Each day the ingredients section on food packaging is intensely studied. Calories, fat and sugar content are scrutinised and calculated.
We ask ourselves:
• Have I reached the daily recommended target?
• Saturated or unsaturated fat… Which should I be weary of?
• How much do I need to eat to meet the daily recommended intake?
• How much exercise do I need to do to burn off that extra bar of chocolate I just ate?
If only there was something we can take to aid reducing the body fat we’ve built up over time, build muscle we’ve lost, improve general health and wellness, all while giving an increased edge in overall performance.
Well, there is something we can take to help get there. It’s a whey protein isolate supplement, available from Myprotein. It can be taken to aid recovery after an intense training session and also improve basic health and body function.
Before finding out more about this particulate type of supplement lets look at the different types of protein supplement and what makes whey proteins a better choice for our bodies.
Types of Protein
Proteins with the highest BV promote the most lean muscle gain
Protein quality is measured by Biological Value (BV).
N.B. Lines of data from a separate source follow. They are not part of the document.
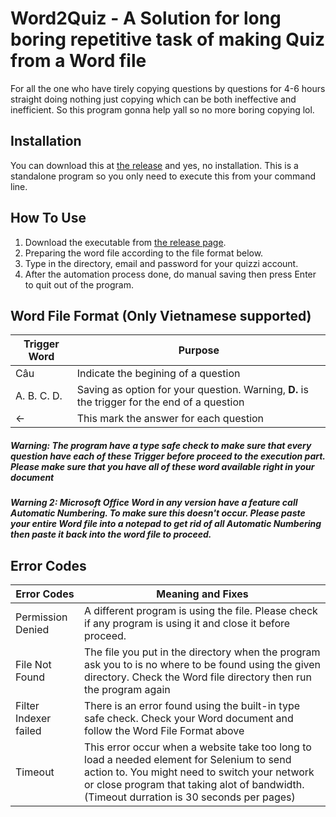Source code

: # Word2Quiz - A Solution for long boring repetitive task of making Quiz from a Word file
For all the one who have tirely copying questions by questions for 4-6 hours straight doing nothing just copying which can be both ineffective and inefficient. So this program gonna help yall so no more boring copying lol.

## Installation
You can download this at [the release](https://github.com/mrunknown6000/Word2Quiz/releases/tag/stable) and yes, no installation. This is a standalone program so you only need to execute this from your command line.

## How To Use
1. Download the executable from [the release page](https://github.com/mrunknown6000/Word2Quiz/releases/tag/stable).
2. Preparing the word file according to the file format below.
3. Type in the directory, email and password for your quizzi account.
4. After the automation process done, do manual saving then press Enter to quit out of the program.

## Word File Format (Only Vietnamese supported)
| **Trigger Word** | **Purpose**|
|------------------|------------|
| Câu              | Indicate the begining of a question|
| A. B. C. D.      | Saving as option for your question. Warning, **D.** is the trigger for the end of a question|
| <- | This mark the answer for each question|
##### **Warning**: The program have a type safe check to make sure that every question have each of these Trigger before proceed to the execution part. Please make sure that you have all of these word available right in your document
##### **Warning 2**: Microsoft Office Word in any version have a feature call Automatic Numbering. To make sure this doesn't occur. Please paste your entire Word file into a notepad to get rid of all Automatic Numbering then paste it back into the word file to proceed.

## Error Codes
| **Error Codes** | **Meaning and Fixes** |
| ----------------|-----------------------|
| Permission Denied| A different program is using the file. Please check if any program is using it and close it before proceed.|
| File Not Found | The file you put in the directory when the program ask you to is no where to be found using the given directory. Check the Word file directory then run the program again|
| Filter Indexer failed| There is an error found using the built-in type safe check. Check your Word document and follow the Word File Format above|
| Timeout | This error occur when a website take too long to load a needed element for Selenium to send action to. You might need to switch your network or close program that taking alot of bandwidth. (Timeout durration is 30 seconds per pages)
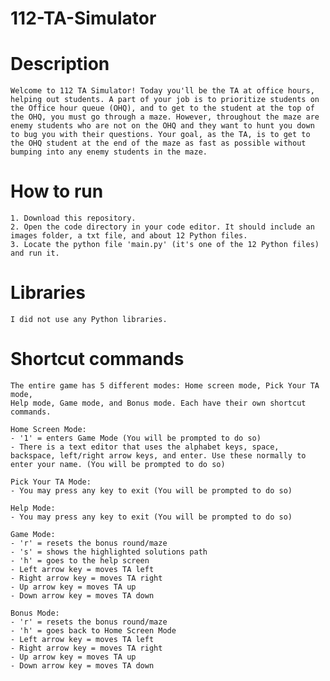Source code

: # 112-TA-Simulator

# Description
    Welcome to 112 TA Simulator! Today you'll be the TA at office hours, helping out students. A part of your job is to prioritize students on the Office hour queue (OHQ), and to get to the student at the top of the OHQ, you must go through a maze. However, throughout the maze are enemy students who are not on the OHQ and they want to hunt you down to bug you with their questions. Your goal, as the TA, is to get to the OHQ student at the end of the maze as fast as possible without bumping into any enemy students in the maze.

# How to run
    1. Download this repository. 
    2. Open the code directory in your code editor. It should include an images folder, a txt file, and about 12 Python files. 
    3. Locate the python file 'main.py' (it's one of the 12 Python files) and run it.

# Libraries
    I did not use any Python libraries.

# Shortcut commands
    The entire game has 5 different modes: Home screen mode, Pick Your TA mode, 
    Help mode, Game mode, and Bonus mode. Each have their own shortcut commands.

    Home Screen Mode:
    - '1' = enters Game Mode (You will be prompted to do so)
    - There is a text editor that uses the alphabet keys, space, backspace, left/right arrow keys, and enter. Use these normally to enter your name. (You will be prompted to do so)

    Pick Your TA Mode:
    - You may press any key to exit (You will be prompted to do so)

    Help Mode:
    - You may press any key to exit (You will be prompted to do so)

    Game Mode:
    - 'r' = resets the bonus round/maze
    - 's' = shows the highlighted solutions path
    - 'h' = goes to the help screen
    - Left arrow key = moves TA left
    - Right arrow key = moves TA right
    - Up arrow key = moves TA up
    - Down arrow key = moves TA down

    Bonus Mode:
    - 'r' = resets the bonus round/maze
    - 'h' = goes back to Home Screen Mode
    - Left arrow key = moves TA left
    - Right arrow key = moves TA right
    - Up arrow key = moves TA up
    - Down arrow key = moves TA down
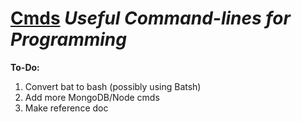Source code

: # [Cmds](https://github.com/Sondro/Cmds)  _Useful Command-lines for Programming_

**To-Do:**
1. Convert bat to bash (possibly using Batsh)
2. Add more MongoDB/Node cmds
3. Make reference doc
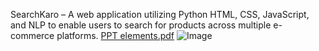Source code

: SearchKaro – A web application utilizing Python HTML, CSS, JavaScript, and NLP to enable users to search for products across multiple e-commerce platforms.
[PPT elements.pdf](https://github.com/user-attachments/files/19014885/PPT.elements.pdf)
![Image](https://github.com/user-attachments/assets/a05ce2c2-4832-4f4a-8d0b-f1d9c13cfa34)
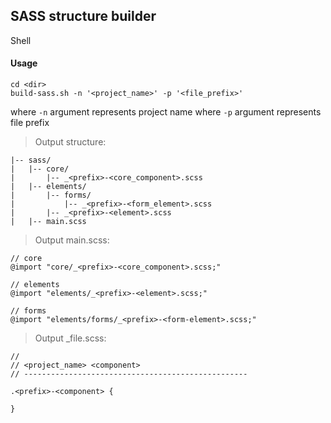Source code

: ## SASS structure builder
Shell

#### Usage

    cd <dir>
    build-sass.sh -n '<project_name>' -p '<file_prefix>'

where `-n` argument represents project name
where `-p` argument represents file prefix

> Output structure:

    |-- sass/
    |   |-- core/
    |       |-- _<prefix>-<core_component>.scss
    |   |-- elements/
    |       |-- forms/
    |           |-- _<prefix>-<form_element>.scss
    |       |-- _<prefix>-<element>.scss
    |   |-- main.scss

> Output main.scss:

    // core
    @import "core/_<prefix>-<core_component>.scss;"

    // elements
    @import "elements/_<prefix>-<element>.scss;"

    // forms
    @import "elements/forms/_<prefix>-<form-element>.scss;"

> Output _file.scss:

    //
    // <project_name> <component>
    // --------------------------------------------------

    .<prefix>-<component> {

    }
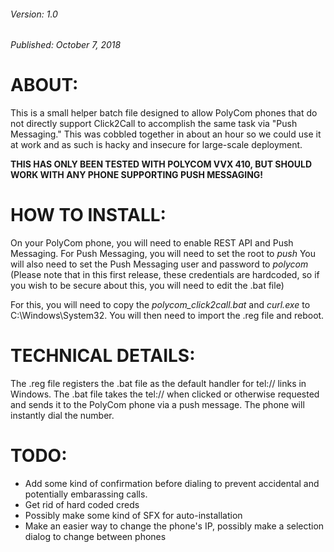 ###### Version:		1.0    
###### Published:	October 7, 2018

# ABOUT:
This is a small helper batch file designed to allow PolyCom phones that do not
directly support Click2Call to accomplish the same task via "Push Messaging."
This was cobbled together in about an hour so we could use it at work and as such
is hacky and insecure for large-scale deployment.

**THIS HAS ONLY BEEN TESTED WITH POLYCOM VVX 410, BUT SHOULD WORK WITH ANY PHONE
SUPPORTING PUSH MESSAGING!**

# HOW TO INSTALL:
On your PolyCom phone, you will need to enable REST API and Push Messaging.
For Push Messaging, you will need to set the root to *push*
You will also need to set the Push Messaging user and password to *polycom*
(Please note that in this first release, these credentials are hardcoded, so if
you wish to be secure about this, you will need to edit the .bat file)

For this, you will need to copy the *polycom_click2call.bat* and *curl.exe* to
C:\Windows\System32. You will then need to import the .reg file and reboot.

# TECHNICAL DETAILS:
The .reg file registers the .bat file as the default handler for tel:// links in 
Windows. The .bat file takes the tel://<number> when clicked or otherwise 
requested and sends it to the PolyCom phone via a push message. The phone will 
instantly dial the number.

# TODO:    
  * Add some kind of confirmation before dialing to prevent accidental and 
potentially embarassing calls.    
  * Get rid of hard coded creds    
  * Possibly make some kind of SFX for auto-installation    
  * Make an easier way to change the phone's IP, possibly make a selection dialog to
 change between phones    
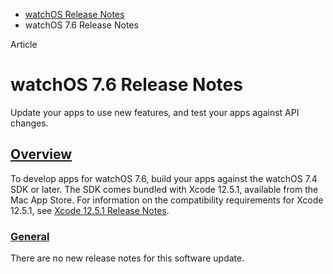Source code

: - [watchOS Release Notes](https://developer.apple.com/documentation/watchos-release-notes)
- watchOS 7.6 Release Notes

Article

# watchOS 7.6 Release Notes

Update your apps to use new features, and test your apps against API changes.

## [Overview](https://developer.apple.com/documentation/watchos-release-notes/watchos-7_6-release-notes#overview)

To develop apps for watchOS 7.6, build your apps against the watchOS 7.4 SDK or later. The SDK comes bundled with Xcode 12.5.1, available from the Mac App Store. For information on the compatibility requirements for Xcode 12.5.1, see [Xcode 12.5.1 Release Notes](https://developer.apple.com/documentation/Xcode-Release-Notes/xcode-12_5_1-release-notes).

### [General](https://developer.apple.com/documentation/watchos-release-notes/watchos-7_6-release-notes#General)

There are no new release notes for this software update.
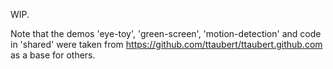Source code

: WIP.

Note that the demos 'eye-toy', 'green-screen', 'motion-detection' and code in 'shared' were taken from
https://github.com/ttaubert/ttaubert.github.com as a base for others.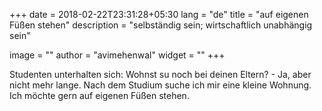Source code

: +++
date        = 2018-02-22T23:31:28+05:30
lang        = "de"
title       = "auf eigenen Füßen stehen"
description = "selbständig sein; wirtschaftlich unabhängig sein"

image       = ""
author      = "avimehenwal"
widget      = ""
+++

Studenten unterhalten sich: Wohnst su noch bei deinen Eltern? - Ja, aber nicht mehr lange.
Nach dem Studium suche ich mir eine kleine Wohnung. Ich möchte gern auf eigenen Füßen stehen.
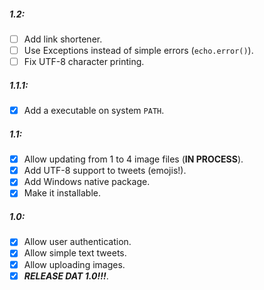 ##### 1.2:

- [ ] Add link shortener.
- [ ] Use Exceptions instead of simple errors (`echo.error()`).
- [ ] Fix UTF-8 character printing.

##### 1.1.1:

- [x] Add a executable on system `PATH`.

##### 1.1:

- [x] Allow updating from 1 to 4 image files (**IN PROCESS**).
- [x] Add UTF-8 support to tweets (emojis!).
- [x] Add Windows native package.
- [x] Make it installable.

##### 1.0:

- [x] Allow user authentication.
- [x] Allow simple text tweets.
- [x] Allow uploading images.
- [x] ***RELEASE DAT 1.0!!!***.
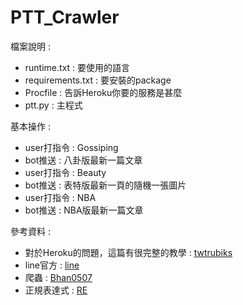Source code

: # PTT_Crawler
檔案說明 :

* runtime.txt : 要使用的語言
* requirements.txt : 要安裝的package
* Procfile : 告訴Heroku你要的服務是甚麼
* ptt.py : 主程式

基本操作 :

* user打指令 : Gossiping
* bot推送 : 八卦版最新一篇文章
* user打指令 : Beauty
* bot推送 : 表特版最新一頁的隨機一張圖片
* user打指令 : NBA
* bot推送 : NBA版最新一篇文章

參考資料 :

* 對於Heroku的問題，這篇有很完整的教學 : [twtrubiks](https://github.com/twtrubiks/Deploying-Flask-To-Heroku)
* line官方 : [line](https://github.com/line/line-bot-sdk-python)
* 爬蟲 : [Bhan0507](http://bhan0507.logdown.com/posts/1811864)
* 正規表達式 : [RE](https://www.youtube.com/watch?v=MRVyZm6KNFs)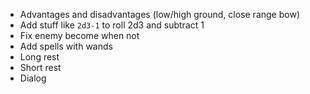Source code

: - Advantages and disadvantages (low/high ground, close range bow)
- Add stuff like `2d3-1` to roll 2d3 and subtract 1
- Fix enemy become when not
- Add spells with wands
- Long rest
- Short rest
- Dialog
BV is a value that measures how well the body can absorb and utilise a protein based on nitrogen retention. The higher the BV value of the protein used the more nitrogen your body can absorb, use and retain. Top 4 protein sources are:
#4 Beef proteins – BV rating 80
These are slow released proteins and are mainly available on the market as beef liver tablets.
The are full of blood building iron and B vitamins which all contribute to better nutrient utilisation and energy production
#3 Milk protein (Calcium Casseinate/Micellar Casein) – BV rating 91
Milk proteins are high bio-available protein sources that are released slowly. There are 2 proteins found in milk.
Calcium Casseinate is the dominant protein found in milk and other dairy products.
Micellar casein is separated from milk without the use of chemicals (ultrafiltration), which increases the amount of bioactive milk peptides that enhances muscle growth and supports immune function.
#2 Egg Protein – BV rating 100
Not far ahead of Milk Protein is Egg Protein. It is released slowly and is perfect for use through out the day
#1 Whey Protein – BV rating 104
With the highest BV rating Whey Protein is highly digestible supplement to one’s diet. It is a great protein source and amongst other things, it improves sports performance.
What you need to know about Whey Protein
3 Types of Whey Protein
Whey Protein Concentrate (WPC)
These are great to use during the day, as the body needs less amino acid through the day. It goes through minimal processing which makes it the cheapest protein powder than the other types of Whey.
Whey Protein Isolate (WPI)
This type of protein is absorbed much quicker by the body and is great for nourishing the body after a work out when the body has a great need for amino acids.
Hydrolyzed Whey Protein
Also known as HWPI (Hydrolyzed Whey Protein Isolate) is the most expensive of all Whey proteins and is absorbed and digested even quicker than Whey Protein Isolates.
It’s created using a process where intact proteins are strategically broken down into smaller pieces called peptides. It is this process that makes it faster getting into the body and easier for the body to use. Slightly bitter in taste, the manufacturing process there is less of a chance of an allergic reaction in comparison with other non-hydrolyzed protein isolates
Benefits of Whey Proteins
• Complete protein source that’s fast absorbing
• Low fat and carbs
• Easy to add to diet
• Helps build and maintain muscle mass
Side effects of Whey Protein
• Bloating
• Nausea
• Increased movements of the bowl/Passing gas
• Headaches
• Loss of appetite
Regardless of what you choose, supplements are not a substitute for meals; they are a way to compliment a healthy and balanced diet, ensuring we meet our recommended daily intake requirements.